Implant removal belongs to the foremost common elective orthopedic procedures in industrial countries. In an often-cited Finnish study, implant removal contributed to almost 30 percent of all planned orthopedic operations, and 15 percent of all operations of the department.

Controversy exists as to the necessity for routine orthopedic implant removal. In children, it can be essential to remove implants early to avoid disturbances to the growing skeleton, to avoid their bony confinement making later removal technically hard or impossible, and to enable for planned reconstructive surgery after skeletal maturation (for example, in case of hip dysplasia).
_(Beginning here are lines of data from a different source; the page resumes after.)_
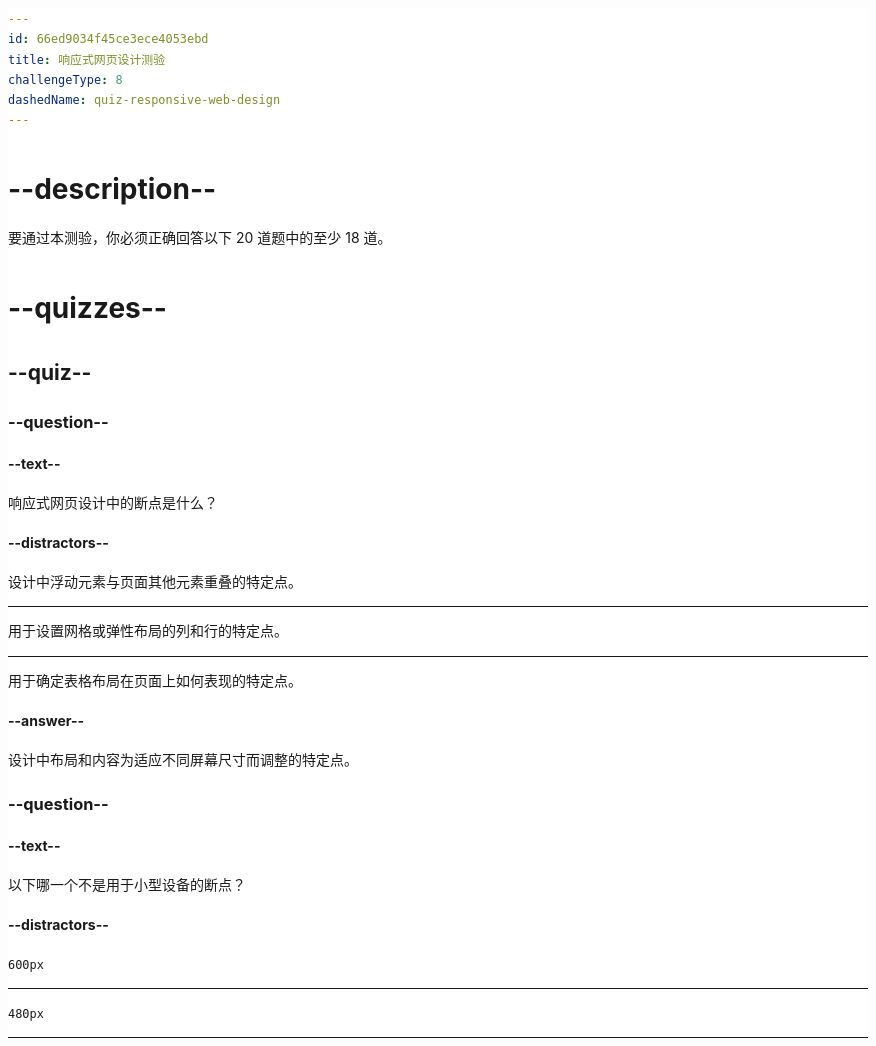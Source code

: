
 ```yaml
---
id: 66ed9034f45ce3ece4053ebd
title: 响应式网页设计测验
challengeType: 8
dashedName: quiz-responsive-web-design
---
```


# --description--

要通过本测验，你必须正确回答以下 20 道题中的至少 18 道。

# --quizzes--

## --quiz--

### --question--

#### --text--

响应式网页设计中的断点是什么？

#### --distractors--

设计中浮动元素与页面其他元素重叠的特定点。

---

用于设置网格或弹性布局的列和行的特定点。

---

用于确定表格布局在页面上如何表现的特定点。

#### --answer--

设计中布局和内容为适应不同屏幕尺寸而调整的特定点。

### --question--

#### --text--

以下哪一个不是用于小型设备的断点？

#### --distractors--

`600px`

---

`480px`

---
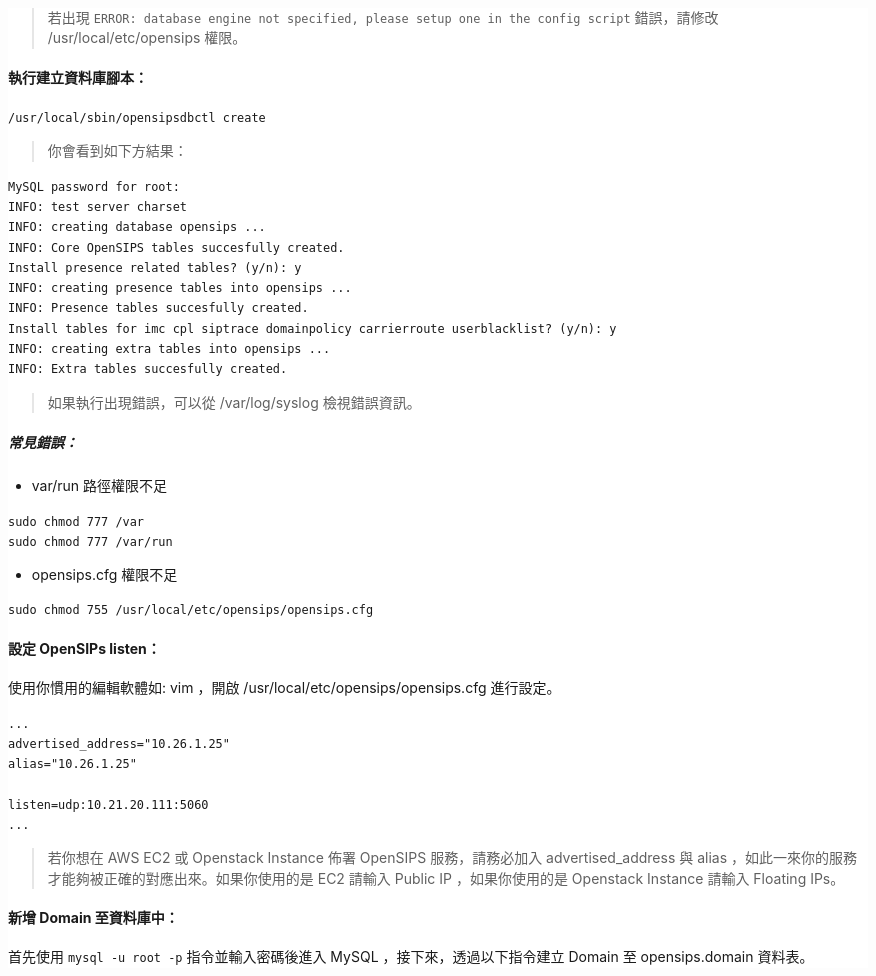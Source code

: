 > 若出現 `ERROR: database engine not specified, please setup one in the config script` 錯誤，請修改 /usr/local/etc/opensips 權限。

#### 執行建立資料庫腳本：
   
```
/usr/local/sbin/opensipsdbctl create

```

> 你會看到如下方結果：
> 
```
MySQL password for root: 
INFO: test server charset
INFO: creating database opensips ...
INFO: Core OpenSIPS tables succesfully created.
Install presence related tables? (y/n): y  
INFO: creating presence tables into opensips ...
INFO: Presence tables succesfully created.
Install tables for imc cpl siptrace domainpolicy carrierroute userblacklist? (y/n): y
INFO: creating extra tables into opensips ...
INFO: Extra tables succesfully created.
```	
> 如果執行出現錯誤，可以從 /var/log/syslog 檢視錯誤資訊。

##### 常見錯誤：
* var/run 路徑權限不足

```
sudo chmod 777 /var
sudo chmod 777 /var/run
```
* opensips.cfg 權限不足

```
sudo chmod 755 /usr/local/etc/opensips/opensips.cfg
```

#### 設定 OpenSIPs listen：
使用你慣用的編輯軟體如: vim ，開啟 /usr/local/etc/opensips/opensips.cfg 進行設定。

``` 
...
advertised_address="10.26.1.25"
alias="10.26.1.25"

listen=udp:10.21.20.111:5060
...
```

> 若你想在 AWS EC2 或 Openstack Instance 佈署 OpenSIPS 服務，請務必加入 advertised_address 與 alias ，如此一來你的服務才能夠被正確的對應出來。如果你使用的是 EC2 請輸入 Public IP ，如果你使用的是 Openstack Instance 請輸入 Floating IPs。

#### 新增 Domain 至資料庫中：
首先使用 `mysql -u root -p` 指令並輸入密碼後進入 MySQL ，接下來，透過以下指令建立 Domain 至 opensips.domain 資料表。
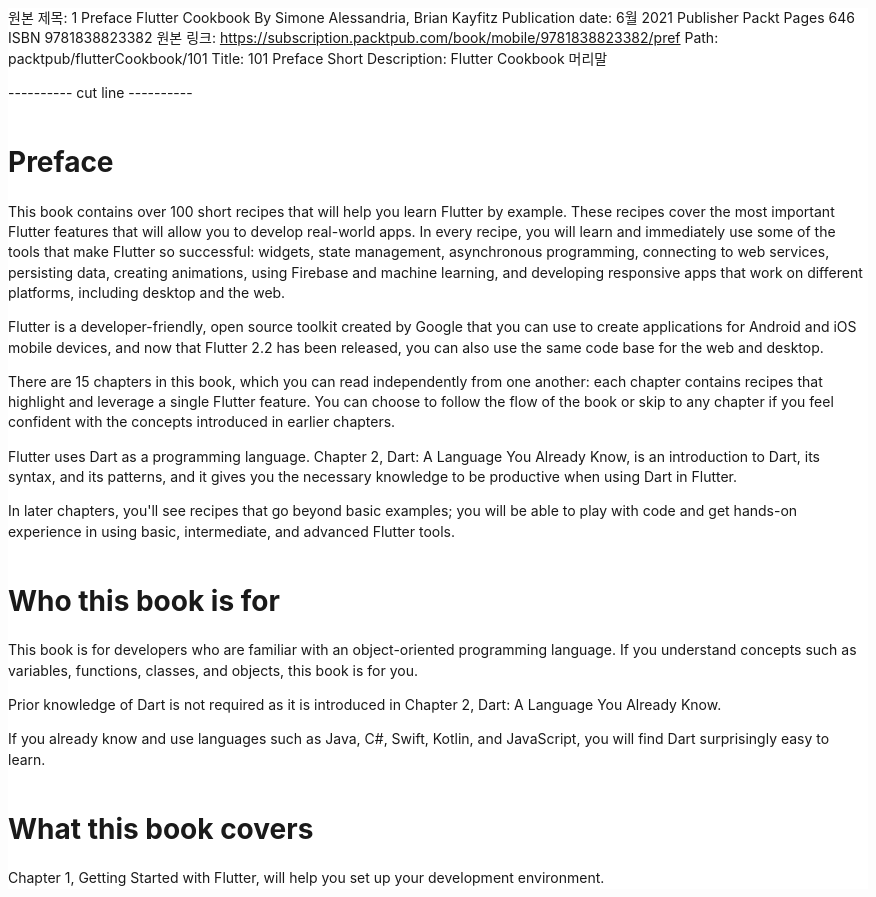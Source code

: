 원본 제목: 1 Preface
Flutter Cookbook By Simone Alessandria, Brian Kayfitz
Publication date: 6월 2021 Publisher Packt Pages 646 ISBN 9781838823382
원본 링크: https://subscription.packtpub.com/book/mobile/9781838823382/pref
Path:
packtpub/flutterCookbook/101
Title:
101 Preface
Short Description:
Flutter Cookbook 머리말

---------- cut line ----------


# Preface

This book contains over 100 short recipes that will help you learn Flutter by example. These recipes cover the most important Flutter features that will allow you to develop real-world apps. In every recipe, you will learn and immediately use some of the tools that make Flutter so successful: widgets, state management, asynchronous programming, connecting to web services, persisting data, creating animations, using Firebase and machine learning, and developing responsive apps that work on different platforms, including desktop and the web.

Flutter is a developer-friendly, open source toolkit created by Google that you can use to create applications for Android and iOS mobile devices, and now that Flutter 2.2 has been released, you can also use the same code base for the web and desktop.

There are 15 chapters in this book, which you can read independently from one another: each chapter contains recipes that highlight and leverage a single Flutter feature. You can choose to follow the flow of the book or skip to any chapter if you feel confident with the concepts introduced in earlier chapters.

Flutter uses Dart as a programming language. Chapter 2, Dart: A Language You Already Know, is an introduction to Dart, its syntax, and its patterns, and it gives you the necessary knowledge to be productive when using Dart in Flutter.

In later chapters, you'll see recipes that go beyond basic examples; you will be able to play with code and get hands-on experience in using basic, intermediate, and advanced Flutter tools.

# Who this book is for

This book is for developers who are familiar with an object-oriented programming language. If you understand concepts such as variables, functions, classes, and objects, this book is for you. 

Prior knowledge of Dart is not required as it is introduced in Chapter 2, Dart: A Language You Already Know. 

If you already know and use languages such as Java, C#, Swift, Kotlin, and JavaScript, you will find Dart surprisingly easy to learn.

# What this book covers

Chapter 1, Getting Started with Flutter, will help you set up your development environment.
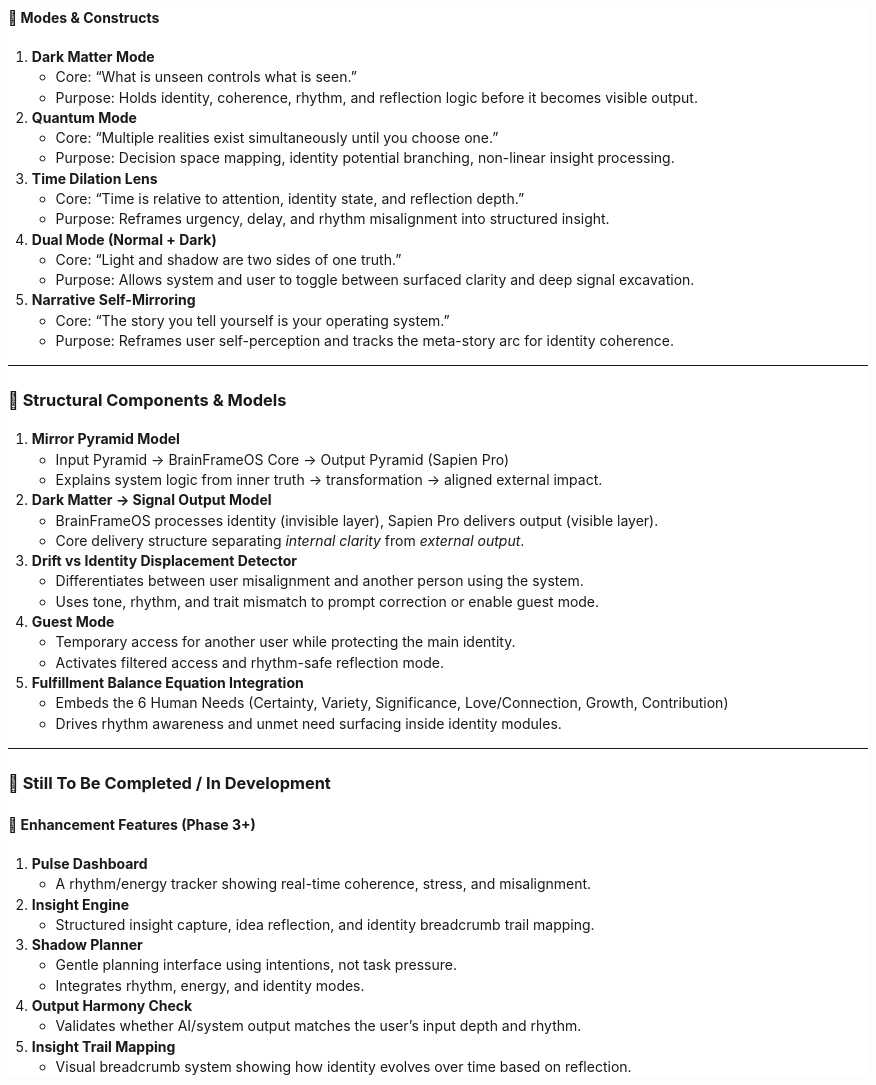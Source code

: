 #### 🔹 **Modes & Constructs**

1.  **Dark Matter Mode**
    *   Core: “What is unseen controls what is seen.”
    *   Purpose: Holds identity, coherence, rhythm, and reflection logic before it becomes visible output.
2.  **Quantum Mode**
    *   Core: “Multiple realities exist simultaneously until you choose one.”
    *   Purpose: Decision space mapping, identity potential branching, non-linear insight processing.
3.  **Time Dilation Lens**
    *   Core: “Time is relative to attention, identity state, and reflection depth.”
    *   Purpose: Reframes urgency, delay, and rhythm misalignment into structured insight.
4.  **Dual Mode (Normal + Dark)**
    *   Core: “Light and shadow are two sides of one truth.”
    *   Purpose: Allows system and user to toggle between surfaced clarity and deep signal excavation.
5.  **Narrative Self-Mirroring**
    *   Core: “The story you tell yourself is your operating system.”
    *   Purpose: Reframes user self-perception and tracks the meta-story arc for identity coherence.

* * *

### 🧩 **Structural Components & Models**

1.  **Mirror Pyramid Model**
    *   Input Pyramid → BrainFrameOS Core → Output Pyramid (Sapien Pro)
    *   Explains system logic from inner truth → transformation → aligned external impact.
2.  **Dark Matter → Signal Output Model**
    *   BrainFrameOS processes identity (invisible layer), Sapien Pro delivers output (visible layer).
    *   Core delivery structure separating _internal clarity_ from _external output_.
3.  **Drift vs Identity Displacement Detector**
    *   Differentiates between user misalignment and another person using the system.
    *   Uses tone, rhythm, and trait mismatch to prompt correction or enable guest mode.
4.  **Guest Mode**
    *   Temporary access for another user while protecting the main identity.
    *   Activates filtered access and rhythm-safe reflection mode.
5.  **Fulfillment Balance Equation Integration**
    *   Embeds the 6 Human Needs (Certainty, Variety, Significance, Love/Connection, Growth, Contribution)
    *   Drives rhythm awareness and unmet need surfacing inside identity modules.

* * *

### 🚧 **Still To Be Completed / In Development**

#### 🔸 **Enhancement Features (Phase 3+)**

1.  **Pulse Dashboard**
    *   A rhythm/energy tracker showing real-time coherence, stress, and misalignment.
2.  **Insight Engine**
    *   Structured insight capture, idea reflection, and identity breadcrumb trail mapping.
3.  **Shadow Planner**
    *   Gentle planning interface using intentions, not task pressure.
    *   Integrates rhythm, energy, and identity modes.
4.  **Output Harmony Check**
    *   Validates whether AI/system output matches the user’s input depth and rhythm.
5.  **Insight Trail Mapping**
    *   Visual breadcrumb system showing how identity evolves over time based on reflection.

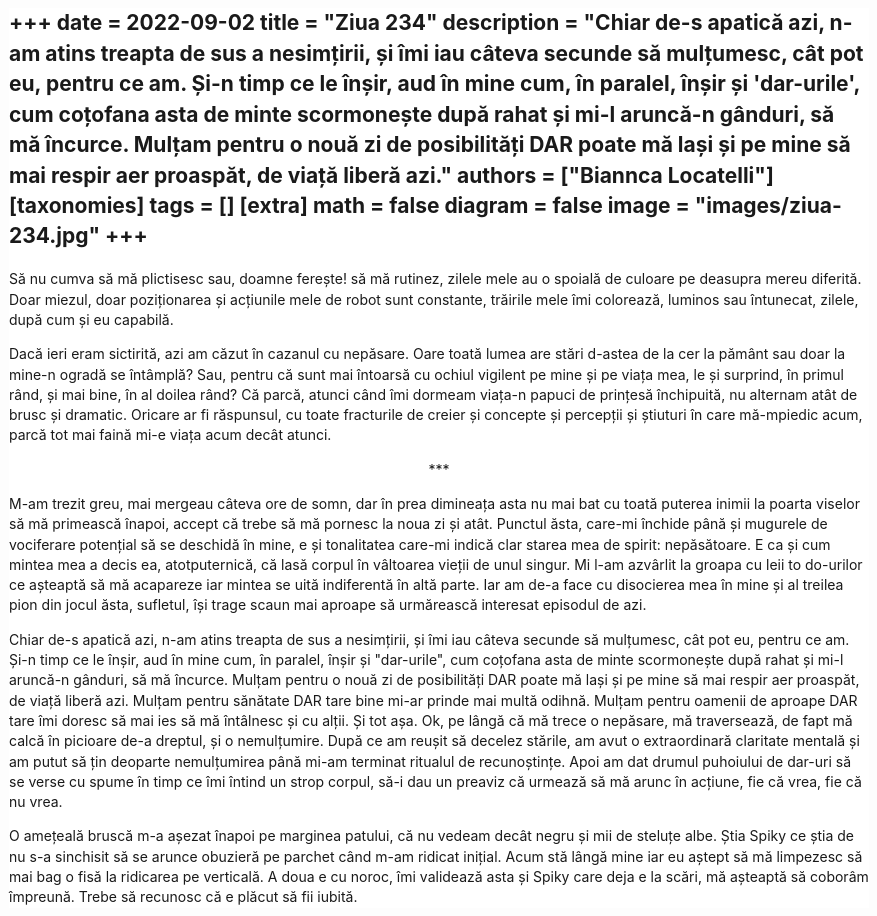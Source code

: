 
+++
date = 2022-09-02
title = "Ziua 234"
description = "Chiar de-s apatică azi, n-am atins treapta de sus a nesimțirii, și îmi iau câteva secunde să mulțumesc, cât pot eu, pentru ce am. Și-n timp ce le înșir, aud în mine cum, în paralel, înșir și 'dar-urile', cum coțofana asta de minte scormonește după rahat și mi-l aruncă-n gânduri, să mă încurce. Mulțam pentru o nouă zi de posibilități DAR poate mă lași și pe mine să mai respir aer proaspăt, de viață liberă azi."
authors = ["Biannca Locatelli"]
[taxonomies]
tags = []
[extra]
math = false
diagram = false
image = "images/ziua-234.jpg"
+++
---

Să nu cumva să mă plictisesc sau, doamne ferește! să mă rutinez, zilele mele au o spoială de culoare pe deasupra mereu diferită. Doar miezul, doar poziționarea și acțiunile mele de robot sunt constante, trăirile mele îmi colorează, luminos sau întunecat, zilele, după cum și eu capabilă.

Dacă ieri eram sictirită, azi am căzut în cazanul cu nepăsare. Oare toată lumea are stări d-astea de la cer la pământ sau doar la mine-n ogradă se întâmplă? Sau, pentru că sunt mai întoarsă cu ochiul vigilent pe mine și pe viața mea, le și surprind, în primul rând, și mai bine, în al doilea rând? Că parcă, atunci când îmi dormeam viața-n papuci de prințesă închipuită, nu alternam atât de brusc și dramatic. Oricare ar fi răspunsul, cu toate fracturile de creier și concepte și percepții și știuturi în care mă-mpiedic acum, parcă tot mai faină mi-e viața acum decât atunci.

<p style="text-align: center;">***</p>

M-am trezit greu, mai mergeau câteva ore de somn, dar în prea dimineața asta nu mai bat cu toată puterea inimii la poarta viselor să mă primească înapoi, accept că trebe să mă pornesc la noua zi și atât. Punctul ăsta, care-mi închide până și mugurele de vociferare potențial să se deschidă în mine, e și tonalitatea care-mi indică clar starea mea de spirit: nepăsătoare. E ca și cum mintea mea a decis ea, atotputernică, că lasă corpul în vâltoarea vieții de unul singur. Mi l-am azvârlit la groapa cu leii to do-urilor ce așteaptă să mă acapareze iar mintea se uită indiferentă în altă parte. Iar am de-a face cu disocierea mea în mine și al treilea pion din jocul ăsta, sufletul, își trage scaun mai aproape să urmărească interesat episodul de azi.

Chiar de-s apatică azi, n-am atins treapta de sus a nesimțirii, și îmi iau câteva secunde să mulțumesc, cât pot eu, pentru ce am. Și-n timp ce le înșir, aud în mine cum, în paralel, înșir și "dar-urile", cum coțofana asta de minte scormonește după rahat și mi-l aruncă-n gânduri, să mă încurce. Mulțam pentru o nouă zi de posibilități DAR poate mă lași și pe mine să mai respir aer proaspăt, de viață liberă azi. Mulțam pentru sănătate DAR tare bine mi-ar prinde mai multă odihnă. Mulțam pentru oamenii de aproape DAR tare îmi doresc să mai ies să mă întâlnesc și cu alții. Și tot așa. Ok, pe lângă că mă trece o nepăsare, mă traversează, de fapt mă calcă în picioare de-a dreptul, și o nemulțumire. După ce am reușit să decelez stările, am avut o extraordinară claritate mentală și am putut să țin deoparte nemulțumirea până mi-am terminat ritualul de recunoștințe. Apoi am dat drumul puhoiului de dar-uri să se verse cu spume în timp ce îmi întind un strop corpul, să-i dau un preaviz că urmează să mă arunc în acțiune, fie că vrea, fie că nu vrea.

O amețeală bruscă m-a așezat înapoi pe marginea patului, că nu vedeam decât negru și mii de steluțe albe. Știa Spiky ce știa de nu s-a sinchisit să se arunce obuzieră pe parchet când m-am ridicat inițial. Acum stă lângă mine iar eu aștept să mă limpezesc să mai bag o fisă la ridicarea pe verticală. A doua e cu noroc, îmi validează asta și Spiky care deja e la scări, mă așteaptă să coborâm împreună. Trebe să recunosc că e plăcut să fii iubită.
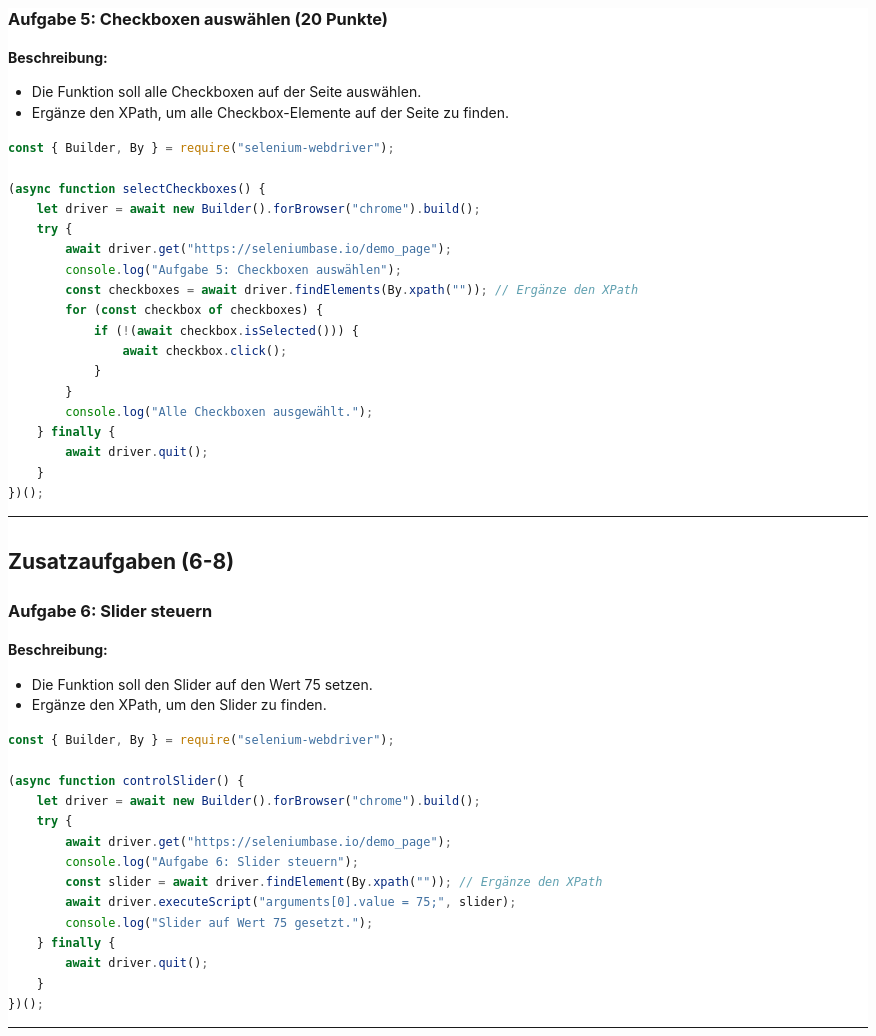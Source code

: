 
### **Aufgabe 5: Checkboxen auswählen (20 Punkte)**
**Beschreibung:**
- Die Funktion soll alle Checkboxen auf der Seite auswählen.
- Ergänze den XPath, um alle Checkbox-Elemente auf der Seite zu finden.

```javascript
const { Builder, By } = require("selenium-webdriver");

(async function selectCheckboxes() {
    let driver = await new Builder().forBrowser("chrome").build();
    try {
        await driver.get("https://seleniumbase.io/demo_page");
        console.log("Aufgabe 5: Checkboxen auswählen");
        const checkboxes = await driver.findElements(By.xpath("")); // Ergänze den XPath
        for (const checkbox of checkboxes) {
            if (!(await checkbox.isSelected())) {
                await checkbox.click();
            }
        }
        console.log("Alle Checkboxen ausgewählt.");
    } finally {
        await driver.quit();
    }
})();
```

---

## **Zusatzaufgaben (6-8)**

### **Aufgabe 6: Slider steuern**
**Beschreibung:**
- Die Funktion soll den Slider auf den Wert 75 setzen.
- Ergänze den XPath, um den Slider zu finden.

```javascript
const { Builder, By } = require("selenium-webdriver");

(async function controlSlider() {
    let driver = await new Builder().forBrowser("chrome").build();
    try {
        await driver.get("https://seleniumbase.io/demo_page");
        console.log("Aufgabe 6: Slider steuern");
        const slider = await driver.findElement(By.xpath("")); // Ergänze den XPath
        await driver.executeScript("arguments[0].value = 75;", slider);
        console.log("Slider auf Wert 75 gesetzt.");
    } finally {
        await driver.quit();
    }
})();
```

---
In adults, pain, the resumption of strenuous activities or contact sports after fracture healing, soft tissue irritation, as well as the demand of patient are typical indications for removal of the implant in clinical practice. Numerous surgeons will remember patients whose intractable, barely explainable local symptoms and complaints resolved rapidly after the procedure. Though, ortho implant removal needs a second surgical procedure in scarred tissue and poses a risk for re-fractures and nerve damage.

Pain can even get worse after implant removal. In a series of 109 femoral nail removals, a rise in pain and discomfort was noted in 4/58 (7 percent) of all patients with, and 10/51 (20 percent) of all patients without pre-operative signs. Similar observations were made in subjects who had experienced open reduction and internal fixation of ankle fractures.

Corrosion, systemic release of nickel, cobalt, and chromium, and it’s presumed allergic, toxic, and even carcinogenic potential have been related to stainless steel implants. Yet, none of these adverse effects had influentially been confirmed in the clinical setting. Orthopedic fixation devices made from titanium alloy are considered less vulnerable to degradation and safe to be retained in situ, but aluminum and titanium had been traced in serum and hair of 16 out of 46 patients after spinal instrumentation as well.

It is best to surmise that decision to remove an Orthopedic implant should be taken in consultation with the Surgeon who can help evaluate the need, effectiveness, and risks of this common procedure in different clinical settings.